I used to blog here mostly using local photos about my neighborhood or Washington DC or other places I visited. But I took a break from the blog for a few months and then found myself posting about crafts and sewing projects I have done or are doing. These involve fabric recycling or re-use and refashioning of clothes, or other frugalities. I've left up the previous blogs and may occasionally revert to those topics again.
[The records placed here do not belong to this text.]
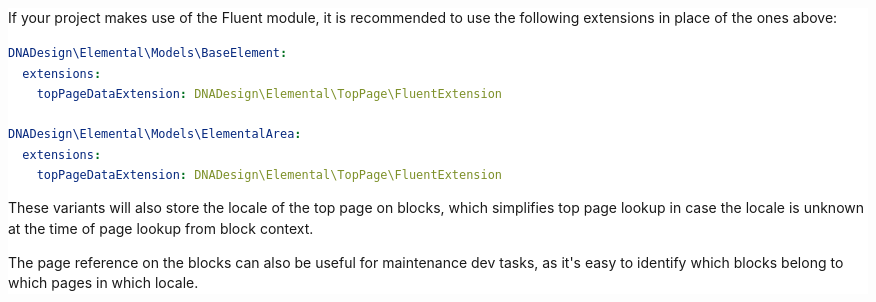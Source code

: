 If your project makes use of the Fluent module, it is recommended to use the following extensions in place of the ones
above:

```yaml
DNADesign\Elemental\Models\BaseElement:
  extensions:
    topPageDataExtension: DNADesign\Elemental\TopPage\FluentExtension

DNADesign\Elemental\Models\ElementalArea:
  extensions:
    topPageDataExtension: DNADesign\Elemental\TopPage\FluentExtension
```

These variants will also store the locale of the top page on blocks, which simplifies top page lookup in case the locale
is unknown at the time of page lookup from block context.

The page reference on the blocks can also be useful for maintenance dev tasks, as it's easy to identify which blocks
belong to which pages in which locale.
May your days be blessed with miracles, surprises and creativity too!

Friday, March 4, 2011

It's Easy to Miss Seeing the Homeless in DC

You might think s/he's a rock or something.
The grey lump on the fourth bench, in front of the statue.
Blanket folded at bus shelter
Still sleeping as commuters pass by
It's easy to miss seeing the people who live on the street and without homes, huddled in plain sight around us in D.C. But I tend to gaze out the window somewhat mindlessly as I travel to work on the bus and then I see them in the parks, in the church gardens, and in the bus stops and alleys, grey blanketed, avoiding the eyes of others and passing by in wrinkled clothes. They all seem to have these large thick grey felted blankets to keep themselves sheltered and warm and these blankets are so common I almost think they must be issued by the City or something. And, according to the National Alliance on Homelessness, there are/were more than 6,600 people (2009 statistics) who are homeless in Washington, DC. And according to another group, the National Coalition for the Homeless, they say that in most cases, homelessness is a temporary circumstance and not a permanent condition. They say a more appropriate measure is the number of people who experience homelessness over time, not the number of "homeless people" and that there are many causes of homelessless.  The one person I ever talked to about homelessness said that alcoholism and addiction were at the root of family homelessness as the addict steals and sucks out the family resources.  The one older woman I knew who was homeless lacked English language skills and the ability to make "good" decisions. I think the least we can do is see and acknowledge these people who are all around us, living "freely" on the streets, in alleys, on benches, and other hideaways.

1 comment:

  1. will there always be homeless people? and have there always been homeless people?